You may have noticed the bare wall where the message board used to be at the Mackenzie Road post office. Of course you've noticed. It's a running joke in this town that if you don't get to the post office for a few days to look over that board, you don't know what's going on.

What a small town we live in when something as little as that board is such a big deal. Yet there it is. Inuvik gets half its information about what's going on from that board, from stuff for sale to crib nights, from teas for elders to playtime for tots.

You may have gotten more useful information off that lowly board than you ever got cleaning out your mailbox. In fact, a few weeks ago, someone asked how I find out what's happening in town: only half in jest, I answered that I go to the post office, like everyone else.

The board is gone. It was ordered taken down by senior Canada Post managers from the south, who walked into the Inuvik post office last month as part of the ongoing cuddle-up with the Bank of Montreal and asked something along the lines of "What's that thing doing here?"

A eight-by-four piece of corkboard in one of the world's most northerly communities has no place in a corporate plan. In the minds of senior managers, we're supposed to look just like a post office lobby in Ottawa or Vancouver. Bright, clean and businesslike, especially now that the bank has moved in.

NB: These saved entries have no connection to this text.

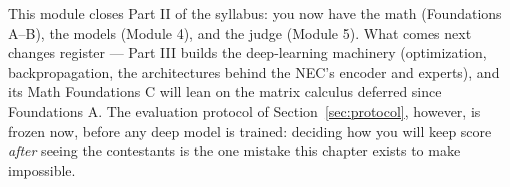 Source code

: \documentclass[11pt]{article}
\numberwithin{equation}{section}
\theoremstyle{plain}
\theoremstyle{definition}
\theoremstyle{remark}
\begin{document}
\medskip
This module closes Part II of the syllabus: you now have the math (Foundations A--B), the models (Module 4), and the judge (Module 5). What comes next changes register --- Part III builds the deep-learning machinery (optimization, backpropagation, the architectures behind the NEC's encoder and experts), and its Math Foundations C will lean on the matrix calculus deferred since Foundations A. The evaluation protocol of Section~\ref{sec:protocol}, however, is frozen now, before any deep model is trained: deciding how you will keep score \emph{after} seeing the contestants is the one mistake this chapter exists to make impossible.
\end{document}
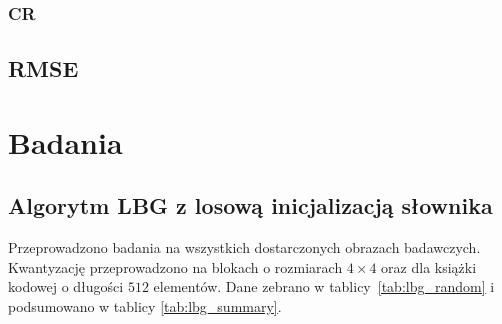 \documentclass{article}
\begin{document}
\subsubsection{CR}

\subsection{RMSE}

\section{Badania}

\subsection{Algorytm LBG z losową inicjalizacją słownika}

Przeprowadzono badania na wszystkich dostarczonych obrazach badawczych. Kwantyzację przeprowadzono na blokach o rozmiarach $4 \times 4$ oraz dla książki
kodowej o długości $512$ elementów. Dane zebrano w \mbox{tablicy \ref{tab:lbg_random}} i podsumowano w tablicy \mbox{\ref{tab:lbg_summary}}.
\end{document}
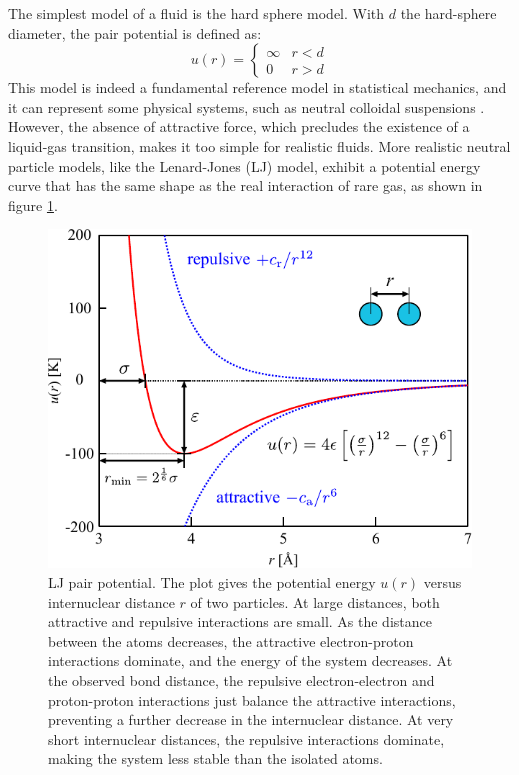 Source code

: The simplest model of a fluid is the hard sphere model. With $d$
the hard-sphere diameter, the pair potential is defined as:
\begin{equation}
u(r)=\begin{cases}
\infty & r<d\\
0 & r>d
\end{cases}
\end{equation}
This model is indeed a fundamental reference model in statistical
mechanics, and it can represent some physical systems, such as neutral
colloidal suspensions \citep{Cohen1998251}. However, the absence
of attractive force, which precludes the existence of a liquid-gas
transition, makes it too simple for realistic fluids. More realistic
neutral particle models, like the Lenard-Jones (LJ) model, exhibit
a potential energy curve that has the same shape as the real interaction
of rare gas, as shown in figure \ref{fig:LJ-pair-potential}.

\begin{figure}[h]
\begin{centering}
\includegraphics[scale=0.82]{_figure/lj-centre}
\par\end{centering}
\caption[LJ pair potential]{LJ pair potential. The plot gives the potential energy $u(r)$ versus
internuclear distance $r$ of two particles. At large distances, both
attractive and repulsive interactions are small. As the distance between
the atoms decreases, the attractive electron-proton interactions dominate,
and the energy of the system decreases. At the observed bond distance,
the repulsive electron-electron and proton-proton interactions just
balance the attractive interactions, preventing a further decrease
in the internuclear distance. At very short internuclear distances,
the repulsive interactions dominate, making the system less stable
than the isolated atoms.\label{fig:LJ-pair-potential}}
\end{figure}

Think how it must look, having a tattered bulletin board thick with home-made flyers filled with misspelled words and good intentions just metres from the ground-breaking first partnership between Canada's largest bank and Canada Post. Wouldn't photograph well and all that.

Some southern managers also apparently don't like the fact that the board has a lot of items for sale. Yet that is also a part of life in the North: people move out of town and have to sell their furniture and their houses, they have babies and babies grow out of their clothes, they make handicrafts to earn a little extra money: all are little clues to life in a small, cold and isolated little town and the notices on the board are evidence of all our passings.

It's jungle telegraph and information central all in one, a reason to linger after collecting the usual assortment of bills and flyers, a place to meet friends and swap stories.

Managers, who seem a little surprised at the fuss, say they want to hear from people who are concerned about the board being taken down. Call Grant Pearson at (867) 393-6052, fax 668-3428 or write him at Suite 15, 1114 1st Ave., Whitehorse, YK, Y1A 1A3.

If Canada Post is wondering what that board is worth, here's the answer: it's worth a fortune. It's a community service and it costs them practically nothing.

Unlike the bare wall. That is going to cost them plenty.